This UFR was designed based on the SSG/LRR- $\omega$ model results, hence, at a pre-defined check-point at $x_{ref}=-3.5H$ boundary-layer quantities were extracted to be matched by the DNS.

k- $\omega$ model

The RANS k- $\omega$ computations have been performed by the University of Bergamo using the CFD code MIGALE. The solver uses the Discontinuous Galerkin (DG) method for the spatial discretization of the governing equations, here the compressible Reynolds-averaged Navier-Stokes equations coupled with the k- $\omega$ closure model of Wilcox [‌32][‌28]. The DG method implemented in code MIGALE is able to guarantee high-accuracy (here up to sixth-order) on meshes made of elements of arbitrary shape [‌29][‌30]. The steady-state numerical solutions are sought by means of a Newton’s globalization strategy named pseudo-transient continuation, e.g, [‌31]. Simulations have been performed on a 2D grid made of $19,796$ quadrilateral elements with quadratic edges (see Fig. 4 and Fig. 5) with a DG polynomial degree equal to $5$ (sixth order). Wall resolution in streamwise ( ${\Delta x^{+}}$ ) and wall-normal ( ${\Delta y^{+}}$ ) directions at different streamwise locations is reported in the following table

${x/H}$	${\Delta x^{+}}$	${\Delta y_{1}^{+}}$
${-3.5}$	${258.35}$	${0.91}$
${3}$	${15.19}$	${0.31}$
${4}$	${12.10}$	${0.28}$
${5}$	${41.83}$	${0.50}$
${6}$	${61.62}$	${0.67}$

Table 3: Wall resolution

The wall resolution takes into account of the degree of the DG polynomial approximation. In particular, it is defined as

$\Delta x^{+}={\dfrac {\Delta x}{{\sqrt[{3}]{N_{DoF}}}\delta _{\nu }}}$ ,

 $\delta _{\nu }$   being the viscous length scale and  $N_{DoF}$  the number of Degrees of Freedom per equation within the mesh element, here  $N_{DoF}=56$ .

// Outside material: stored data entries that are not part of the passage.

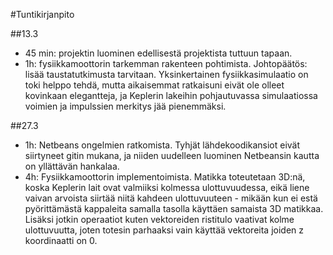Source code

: #Tuntikirjanpito

##13.3
* 45 min: projektin luominen edellisestä projektista tuttuun tapaan. 
* 1h: fysiikkamoottorin tarkemman rakenteen pohtimista. Johtopäätös: lisää taustatutkimusta tarvitaan. Yksinkertainen fysiikkasimulaatio on toki helppo tehdä, mutta aikaisemmat ratkaisuni eivät ole olleet kovinkaan elegantteja, ja Keplerin lakeihin pohjautuvassa simulaatiossa voimien ja impulssien merkitys jää pienemmäksi.

##27.3
* 1h: Netbeans ongelmien ratkomista. Tyhjät lähdekoodikansiot eivät siirtyneet gitin mukana, ja niiden uudelleen luominen Netbeansin kautta on yllättävän hankalaa.
* 4h: Fysiikkamoottorin implementoimista. Matikka toteutetaan 3D:nä, koska Keplerin lait ovat valmiiksi kolmessa ulottuvuudessa, eikä liene vaivan arvoista siirtää niitä kahdeen ulottuvuuteen - mikään kun ei estä pyörittämästä kappaleita samalla tasolla käyttäen samaista 3D matikkaa. Lisäksi jotkin operaatiot kuten vektoreiden ristitulo vaativat kolme ulottuvuutta, joten totesin parhaaksi vain käyttää vektoreita joiden z koordinaatti on 0.
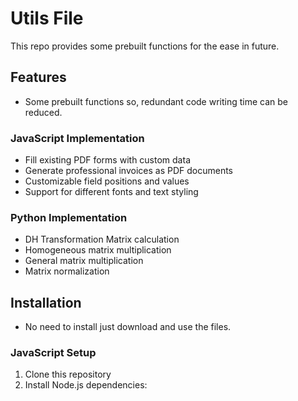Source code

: # Utils File 

This repo provides some prebuilt functions for the ease in future.

## Features
- Some prebuilt functions so, redundant code writing time can be reduced.

### JavaScript Implementation
- Fill existing PDF forms with custom data
- Generate professional invoices as PDF documents
- Customizable field positions and values
- Support for different fonts and text styling

### Python Implementation
- DH Transformation Matrix calculation
- Homogeneous matrix multiplication
- General matrix multiplication
- Matrix normalization

## Installation
- No need to install just download and use the files.

### JavaScript Setup
1. Clone this repository
2. Install Node.js dependencies:

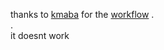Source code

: thanks to [kmaba](https://github.com/kmaba) for the [workflow](https://github.com/kmaba/flarialdll)  .  
.  
it doesnt work
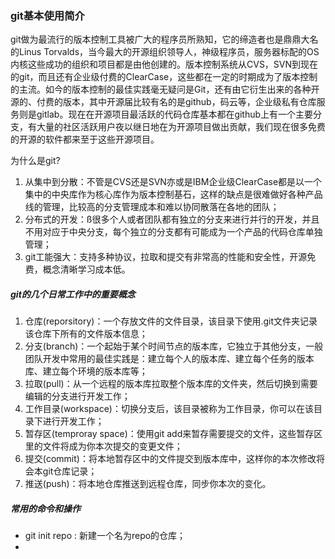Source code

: ### git基本使用简介

git做为最流行的版本控制工具被广大的程序员所熟知，它的缔造者也是鼎鼎大名的Linus Torvalds，当今最大的开源组织领导人，神级程序员，服务器标配的OS内核这些成功的组织和项目都是由他创建的。版本控制系统从CVS，SVN到现在的git，而且还有企业级付费的ClearCase，这些都在一定的时期成为了版本控制的主流。如今的版本控制的最佳实践毫无疑问是Git，还有由它衍生出来的各种开源的、付费的版本，其中开源届比较有名的是github，码云等，企业级私有仓库服务则是gitlab。现在在开源项目最活跃的代码仓库基本都在github上有一个主要分支，有大量的社区活跃用户夜以继日地在为开源项目做出贡献，我们现在很多免费的开源的软件都来至于这些开源项目。

为什么是git?
1. 从集中到分散：不管是CVS还是SVN亦或是IBM企业级ClearCase都是以一个集中的中央库作为核心库作为版本控制基石，这样的缺点是很难做好各种产品线的管理，比较高的分支管理成本和难以协同散落在各地的团队；
2. 分布式的开发：ß很多个人或者团队都有独立的分支来进行并行的开发，并且不用对应于中央分支，每个独立的分支都有可能成为一个产品的代码仓库单独管理；
3. git工能强大：支持多种协议，拉取和提交有非常高的性能和安全性，开源免费，概念清晰学习成本低。

##### git的几个日常工作中的重要概念

1. 仓库(reporsitory)：一个存放文件的文件目录，该目录下使用.git文件夹记录该仓库下所有的文件版本信息；
2. 分支(branch)：一个起始于某个时间节点的版本库，它独立于其他分支，一般团队开发中常用的最佳实践是：建立每个人的版本库、建立每个任务的版本库、建立每个环境的版本库等；
3. 拉取(pull)：从一个远程的版本库拉取整个版本库的文件夹，然后切换到需要编辑的分支进行开发工作；
4. 工作目录(workspace)：切换分支后，该目录被称为工作目录，你可以在该目录下进行开发工作；
5. 暂存区(temproray space)：使用git add来暂存需要提交的文件，这些暂存区里的文件将成为你本次提交的变更文件；
6. 提交(commit)：将本地暂存区中的文件提交到版本库中，这样你的本次修改将会本git仓库记录；
7. 推送(push)：将本地仓库推送到远程仓库，同步你本次的变化。

##### 常用的命令和操作

* git init repo : 新建一个名为repo的仓库；
* 


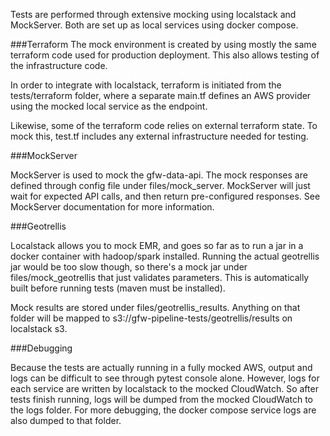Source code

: Tests are performed through extensive mocking using localstack and MockServer. Both are set up as local services using docker compose.

###Terraform
The mock environment is created by using mostly the same terraform code used for production deployment. This also allows testing of the infrastructure code.

In order to integrate with localstack, terraform is initiated from the tests/terraform folder, where a separate main.tf defines an AWS provider using the mocked local service as the endpoint.

Likewise, some of the terraform code relies on external terraform state. To mock this, test.tf includes any external infrastructure needed for testing.

###MockServer

MockServer is used to mock the gfw-data-api. The mock responses are defined through config file under files/mock_server. MockServer will just wait for expected API calls, and then return pre-configured responses. See MockServer documentation for more information.

###Geotrellis

Localstack allows you to mock EMR, and goes so far as to run a jar in a docker container with hadoop/spark installed. Running the actual geotrellis jar would be too slow though, so there's a mock jar under files/mock_geotrellis that just validates parameters. This is automatically built before running tests (maven must be installed).

Mock results are stored under files/geotrellis_results. Anything on that folder will be mapped to s3://gfw-pipeline-tests/geotrellis/results on localstack s3.

###Debugging

Because the tests are actually running in a fully mocked AWS, output and logs can be difficult to see through pytest console alone. However, logs for each service are written by localstack to the mocked CloudWatch. So after tests finish running, logs will be dumped from the mocked CloudWatch to the logs folder. For more debugging, the docker compose service logs are also dumped to that folder.

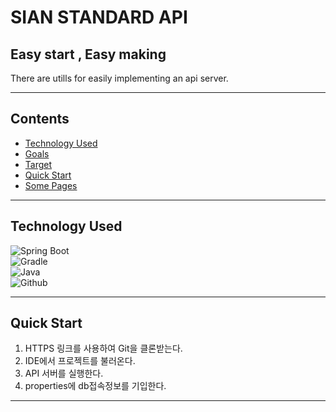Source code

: # SIAN STANDARD API 

## Easy start , Easy making
There are utills for easily implementing an api server.
***
## Contents
 - [Technology Used](#technology-used)
 - [Goals](#Goals)
 - [Target](#Target)
 - [Quick Start](#quick-start)
 - [Some Pages](#some-pages)

***
## Technology Used
![Spring Boot](https://img.shields.io/badge/springboot_3.3.4-444444?style=for-the-badge&logo=springboot)<br/>
![Gradle](https://img.shields.io/badge/gradle-444444?style=for-the-badge&logo=gradle)<br/>
![Java](https://img.shields.io/badge/Java_17-444444?style=for-the-badge&logo=Java&logoColor=white)  <br/>
![Github](https://img.shields.io/badge/github-444444?style=for-the-badge&logo=github)

***
## Quick Start
1. HTTPS 링크를 사용하여 Git을 클론받는다.
2. IDE에서 프로젝트를 불러온다.
3. API 서버를 실행한다.
4. properties에 db접속정보를 기입한다.
***
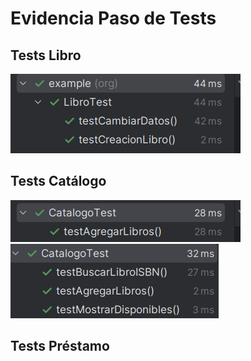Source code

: # Evidencia Paso de Tests

## Tests Libro

![Image](basico_libro_test.png)

## Tests Catálogo

![Image](agregarlibros_tets.png)
![Image](todos_catalogo_test.png)

## Tests Préstamo
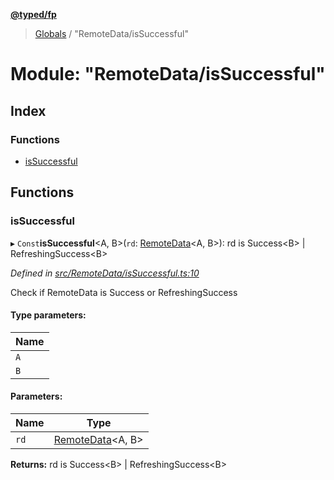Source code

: **[@typed/fp](../README.md)**

> [Globals](../globals.md) / "RemoteData/isSuccessful"

# Module: "RemoteData/isSuccessful"

## Index

### Functions

* [isSuccessful](_remotedata_issuccessful_.md#issuccessful)

## Functions

### isSuccessful

▸ `Const`**isSuccessful**\<A, B>(`rd`: [RemoteData](_remotedata_remotedata_.md#remotedata)\<A, B>): rd is Success\<B> \| RefreshingSuccess\<B>

*Defined in [src/RemoteData/isSuccessful.ts:10](https://github.com/TylorS/typed-fp/blob/559f273/src/RemoteData/isSuccessful.ts#L10)*

Check if RemoteData is Success or RefreshingSuccess

#### Type parameters:

Name |
------ |
`A` |
`B` |

#### Parameters:

Name | Type |
------ | ------ |
`rd` | [RemoteData](_remotedata_remotedata_.md#remotedata)\<A, B> |

**Returns:** rd is Success\<B> \| RefreshingSuccess\<B>
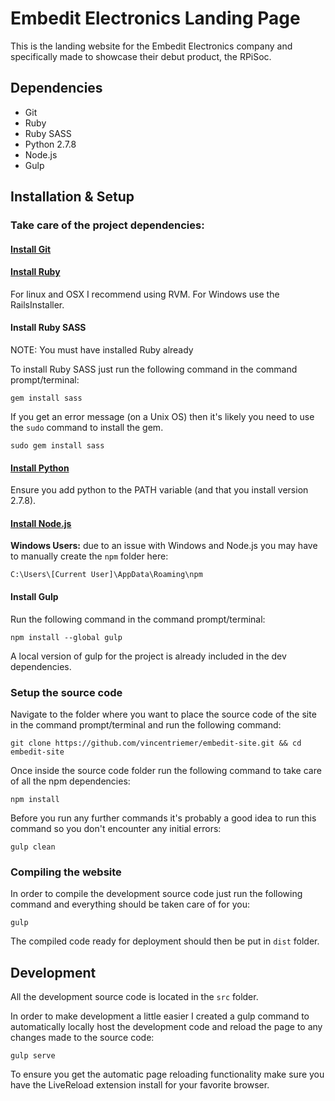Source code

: # Embedit Electronics Landing Page

This is the landing website for the Embedit Electronics company and specifically made to showcase their debut product, the RPiSoc.

## Dependencies

- Git
- Ruby
- Ruby SASS
- Python 2.7.8
- Node.js
- Gulp

## Installation & Setup

### Take care of the project dependencies:

#### [Install Git](http://git-scm.com/book/en/Getting-Started-Installing-Git)

#### [Install Ruby](https://www.ruby-lang.org/en/installation/)

For linux and OSX I recommend using RVM. For Windows use the RailsInstaller.

#### Install Ruby SASS

NOTE: You must have installed Ruby already

To install Ruby SASS just run the following command in the command prompt/terminal:

    gem install sass

If you get an error message (on a Unix OS) then it's likely you need to use the `sudo` command to install the gem.

    sudo gem install sass

#### [Install Python](https://www.python.org/downloads/)

Ensure you add python to the PATH variable (and that you install version 2.7.8).

#### [Install Node.js](http://nodejs.org/)

**Windows Users:** due to an issue with Windows and Node.js you may have to manually create the `npm` folder here:

    C:\Users\[Current User]\AppData\Roaming\npm

#### Install Gulp

Run the following command in the command prompt/terminal:

    npm install --global gulp

A local version of gulp for the project is already included in the dev dependencies.


### Setup the source code

Navigate to the folder where you want to place the source code of the site in the command prompt/terminal and run the following command:

    git clone https://github.com/vincentriemer/embedit-site.git && cd embedit-site

Once inside the source code folder run the following command to take care of all the npm dependencies:

    npm install

Before you run any further commands it's probably a good idea to run this command so you don't encounter any initial errors:

    gulp clean

### Compiling the website

In order to compile the development source code just run the following command and everything should be taken care of for you:
 
    gulp

The compiled code ready for deployment should then be put in `dist` folder.

## Development

All the development source code is located in the `src` folder.

In order to make development a little easier I created a gulp command to automatically locally host the development code and reload the page to any changes made to the source code:

    gulp serve

To ensure you get the automatic page reloading functionality make sure you have the LiveReload extension install for your favorite browser.

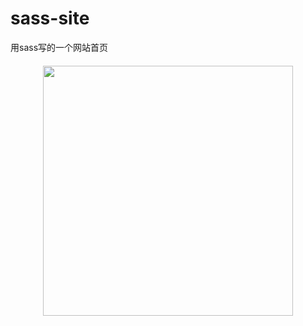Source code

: # sass-site
用sass写的一个网站首页
<img src="http://ac-pfv5xzae.clouddn.com/4d2b81c219886def.png" style="display:block;width:400px;margin:20px auto;">
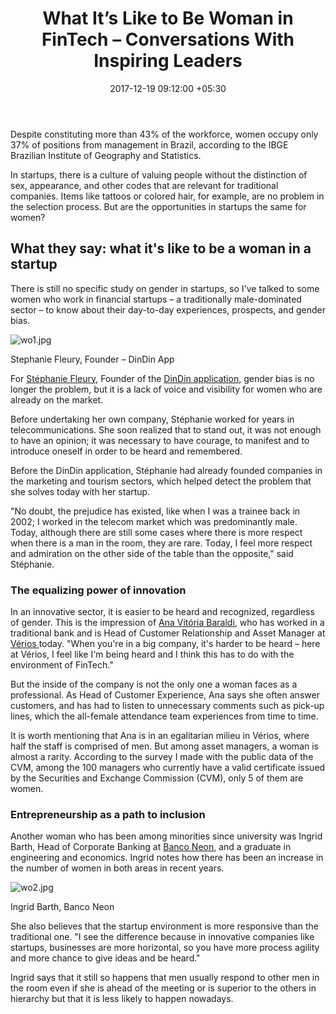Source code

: ﻿---
title: What It’s Like to Be Woman in FinTech – Conversations With Inspiring Leaders
date: 2017-12-19 09:12:00 +05:30
tags:
- women in fintech
- fintech
- women
- inclusion
- banking
Image: "/uploads/iStock-640189368.jpg"
category:
- BankTech
Companies:
- Banco Neon
- Vérios
- DinDin application
Markets:
- Brazil
- LatAm
Is Featured: false
Person: Mariana Rodrigues
---

Despite constituting more than 43% of the workforce, women occupy only 37% of positions from management in Brazil, according to the IBGE Brazilian Institute of Geography and Statistics.

In startups, there is a culture of valuing people without the distinction of sex, appearance, and other codes that are relevant for traditional companies. Items like tattoos or colored hair, for example, are no problem in the selection process. But are the opportunities in startups the same for women?

## What they say: what it's like to be a woman in a startup

There is still no specific study on gender in startups, so I've talked to some women who work in financial startups – a traditionally male-dominated sector – to know about their day-to-day experiences, prospects, and gender bias.

![wo1.jpg](/uploads/wo1.jpg)

Stephanie Fleury, Founder – DinDin App

For [Stéphanie Fleury](https://www.linkedin.com/in/tetifleury/), Founder of the [DinDin application](https://www.appdindin.com.br/), gender bias is no longer the problem, but it is a lack of voice and visibility for women who are already on the market.

Before undertaking her own company, Stéphanie worked for years in telecommunications. She soon realized that to stand out, it was not enough to have an opinion; it was necessary to have courage, to manifest and to introduce oneself in order to be heard and remembered.

Before the DinDin application, Stéphanie had already founded companies in the marketing and tourism sectors, which helped detect the problem that she solves today with her startup.

"No doubt, the prejudice has existed, like when I was a trainee back in 2002; I worked in the telecom market which was predominantly male. Today, although there are still some cases where there is more respect when there is a man in the room, they are rare. Today, I feel more respect and admiration on the other side of the table than the opposite," said Stéphanie.

### The equalizing power of innovation

In an innovative sector, it is easier to be heard and recognized, regardless of gender. This is the impression of [Ana Vitória Baraldi](https://www.linkedin.com/in/anavitoriabaraldi/), who has worked in a traditional bank and is Head of Customer Relationship and Asset Manager at [Vérios ](https://verios.com.br/)today. "When you're in a big company, it's harder to be heard – here at Vérios, I feel like I'm being heard and I think this has to do with the environment of FinTech."

But the inside of the company is not the only one a woman faces as a professional. As Head of Customer Experience, Ana says she often answer customers, and has had to listen to unnecessary comments such as pick-up lines, which the all-female attendance team experiences from time to time.

It is worth mentioning that Ana is in an egalitarian milieu in Vérios, where half the staff is comprised of men. But among asset managers, a woman is almost a rarity. According to the survey I made with the public data of the CVM, among the 100 managers who currently have a valid certificate issued by the Securities and Exchange Commission (CVM), only 5 of them are women.

### Entrepreneurship as a path to inclusion

Another woman who has been among minorities since university was Ingrid Barth, Head of Corporate Banking at [Banco Neon](https://www.banconeon.com.br/), and a graduate in engineering and economics. Ingrid notes how there has been an increase in the number of women in both areas in recent years.

![wo2.jpg](/uploads/wo2.jpg)

Ingrid Barth, Banco Neon

She also believes that the startup environment is more responsive than the traditional one. "I see the difference because in innovative companies like startups, businesses are more horizontal, so you have more process agility and more chance to give ideas and be heard."

Ingrid says that it still so happens that men usually respond to other men in the room even if she is ahead of the meeting or is superior to the others in hierarchy but that it is less likely to happen nowadays.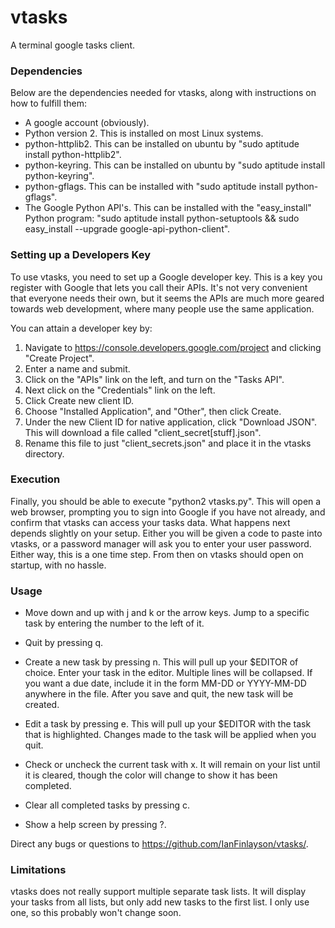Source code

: # vtasks

A terminal google tasks client.

### Dependencies
Below are the dependencies needed for vtasks, along with instructions
on how to fulfill them:

- A google account (obviously).
- Python version 2.  This is installed on most Linux systems.
- python-httplib2.  This can be installed on ubuntu by "sudo aptitude install
python-httplib2".
- python-keyring.  This can be installed on ubuntu by "sudo aptitude install
python-keyring".
- python-gflags.  This can be installed with "sudo aptitude install python-gflags".
- The Google Python API's.  This can be installed with the "easy\_install"
Python program: "sudo aptitude install python-setuptools && sudo easy\_install --upgrade google-api-python-client".


### Setting up a Developers Key
To use vtasks, you need to set up a Google developer key.  This is a key you
register with Google that lets you call their APIs.  It's not very convenient
that everyone needs their own, but it seems the APIs are much more geared
towards web development, where many people use the same application.

You can attain a developer key by:

1. Navigate to https://console.developers.google.com/project and clicking "Create Project".
2.  Enter a name and submit.
3. Click on the "APIs" link on the left, and turn on the "Tasks API".
4. Next click on the "Credentials" link on the left.
5. Click Create new client ID.
6. Choose "Installed Application", and "Other", then click Create.
7. Under the new Client ID for native application, click "Download JSON".  This will download a file called "client\_secret[stuff].json".
8. Rename this file to just "client\_secrets.json" and place it in the vtasks directory.

### Execution
Finally, you should be able to execute "python2 vtasks.py".  This will open a
web browser, prompting you to sign into Google if you have not already, and
confirm that vtasks can access your tasks data.  What happens next depends
slightly on your setup.  Either you will be given a code to paste into vtasks,
or a password manager will ask you to enter your user password.  Either way,
this is a one time step.  From then on vtasks should open on startup, with
no hassle.

### Usage
- Move down and up with j and k or the arrow keys.  Jump to a specific task by
entering the number to the left of it.

- Quit by pressing q.

- Create a new task by pressing n.  This will pull up your $EDITOR of choice.
Enter your task in the editor.  Multiple lines will be collapsed.  If you want
a due date, include it in the form MM-DD or YYYY-MM-DD anywhere in the
file.  After you save and quit, the new task will be created.

- Edit a task by pressing e.  This will pull up your $EDITOR with the task that is
highlighted.  Changes made to the task will be applied when you quit.

- Check or uncheck the current task with x.  It will remain on your list until it
is cleared, though the color will change to show it has been completed.

- Clear all completed tasks by pressing c.

- Show a help screen by pressing ?.

Direct any bugs or questions to https://github.com/IanFinlayson/vtasks/.


### Limitations
vtasks does not really support multiple separate task lists.  It will display
your tasks from all lists, but only add new tasks to the first list.  I only
use one, so this probably won't change soon.




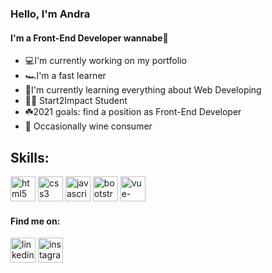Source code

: ### Hello, I'm Andra
#### I'm a Front-End Developer wannabe🚀

- 💻I'm currently working on my portfolio
- 🏎️I'm a fast learner
- 🎯I'm currently learning everything about Web 
Developing
- 👩‍🎓 Start2Impact Student
- ☘️2021 goals: find a position as Front-End Developer
- 🍷 Occasionally wine consumer

## Skills:
[<img src='https://cdn.jsdelivr.net/npm/simple-icons@3.0.1/icons/html5.svg' alt='html5' height='40'>](https://img.icons8.com/color/22/000000/html-5.png")  [<img src='https://cdn.jsdelivr.net/npm/simple-icons@3.0.1/icons/css3.svg' alt='css3' height='40'>](https://img.icons8.com/color/22/000000/css3.png)  [<img src='https://cdn.jsdelivr.net/npm/simple-icons@3.0.1/icons/javascript.svg' alt='javascript' height='40'>](https://img.icons8.com/color/22/000000/css3.png)  [<img src='https://cdn.jsdelivr.net/npm/simple-icons@3.0.1/icons/bootstrap.svg' alt='bootstrap' height='40'>](https://img.icons8.com/color/22/000000/css3.png)  [<img src='https://cdn.jsdelivr.net/npm/simple-icons@3.0.1/icons/vue-dot-js.svg' alt='vue-dot-js' height='40'>](https://img.icons8.com/color/96/000000/vue-js.png)  

#### Find me on: 

[<img src='https://cdn.jsdelivr.net/npm/simple-icons@3.0.1/icons/linkedin.svg' alt='linkedin' height='40'>](https://www.linkedin.com/in/https://www.linkedin.com/in/andra-bejenar-882641178//)  [<img src='https://cdn.jsdelivr.net/npm/simple-icons@3.0.1/icons/instagram.svg' alt='instagram' height='40'>](https://www.instagram.com/b.andra/)  

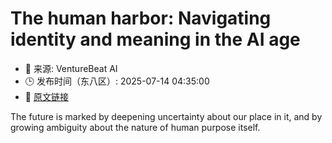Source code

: # The human harbor: Navigating identity and meaning in the AI age
- 📅 来源: VentureBeat AI
- 🕒 发布时间（东八区）: 2025-07-14 04:35:00
- 🔗 [原文链接](https://venturebeat.com/ai/the-human-harbor-navigating-identity-and-meaning-in-the-ai-age/)

The future is marked by deepening uncertainty about our place in it, and by growing ambiguity about the nature of human purpose itself.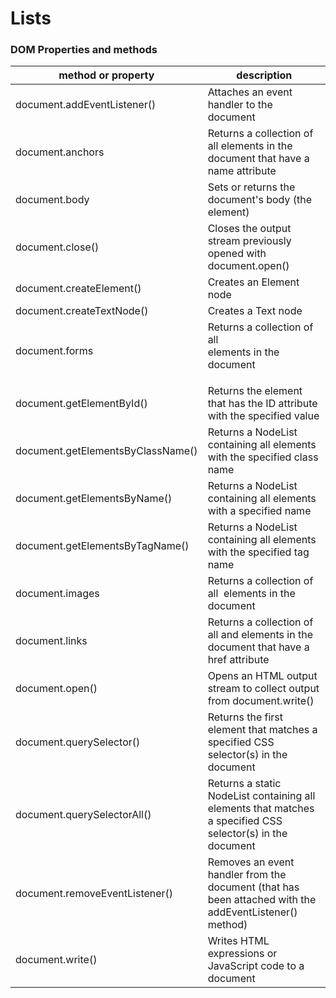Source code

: # Lists

### DOM Properties and methods

| method or property | description |
|--------------------|-------------|
| document.addEventListener()	| Attaches an event handler to the document |
| document.anchors	| Returns a collection of all <a> elements in the document that have a name attribute |
| document.body	| Sets or returns the document's body (the <body> element) |
| document.close()	| Closes the output stream previously opened with document.open() |
| document.createElement() |	Creates an Element node |
| document.createTextNode()	| Creates a Text node |
| document.forms |	Returns a collection of all <form> elements in the document |
| document.getElementById()	| Returns the element that has the ID attribute with the specified value |
| document.getElementsByClassName()	| Returns a NodeList containing all elements with the specified class name |
| document.getElementsByName()	| Returns a NodeList containing all elements with a specified name |
| document.getElementsByTagName()	| Returns a NodeList containing all elements with the specified tag name |
| document.images	| Returns a collection of all <img> elements in the document |
| document.links	| Returns a collection of all <a> and <area> elements in the document that have a href attribute |
| document.open()	| Opens an HTML output stream to collect output from document.write() |
| document.querySelector() |	Returns the first element that matches a specified CSS selector(s) in the document |
| document.querySelectorAll()	| Returns a static NodeList containing all elements that matches a specified CSS selector(s) in the document | document.readyState	| Returns the (loading) status of the document |
| document.removeEventListener()	| Removes an event handler from the document (that has been attached with the addEventListener() method) | document.title	| Sets or returns the title of the document |
| document.write()	| Writes HTML expressions or JavaScript code to a document |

The flow problem is statistically two-dimensional since the turbulent flow is homogeneous in the span direction. As the k- $\omega$ computations were perfomed with a 3D solver, a symmetry boundary condition is used on the side planes of the two-dimensional domain and only one cell in the spanwise direction is considered.

The computational domain of the RANS k- $\omega$ simulations is designed to match the value of the boundary layer thickness, $\delta _{99}^{uDNS}$ , predicted by the uDNS at the checkpoint, cf. DNS_1-5. To this purpose, a precursor computation on a zero-pressure-gradient flat plate of length $L$ was carried out. To mimic a free-stream approaching the plate, the domain was extended $2L$ upstream of the solid wall and a symmetry condition was set on the lower part of this extension. For the HiFi-TURB-DLR rounded step, the length of the no-slip wall upstream of the checkpoint $x_{ref}/H=-3.5$ was set equal to the distance from the leading edge of the precursor flat plate to the streamwise coordinate where $\delta _{99}^{RANS}=\delta _{99}^{uDNS}$ , i.e., $\Delta x/H=10.17$ . Accordingly, the leading edge of the no-slip solid wall is located at $x/H=-13.67$ . To mitigate spurious perturbations possibly originating at the outlet boundary, a “sacrificial buffer” is created downstream of the rounded step, i.e., at $x/H>15.79$ . In this region, a symmetry condition is set on the horizontal boundary and mesh coarsening is applied to reduce the solution gradients. A near-wall detail of the domain together with the imposed boundary conditions is shown in Fig. 6.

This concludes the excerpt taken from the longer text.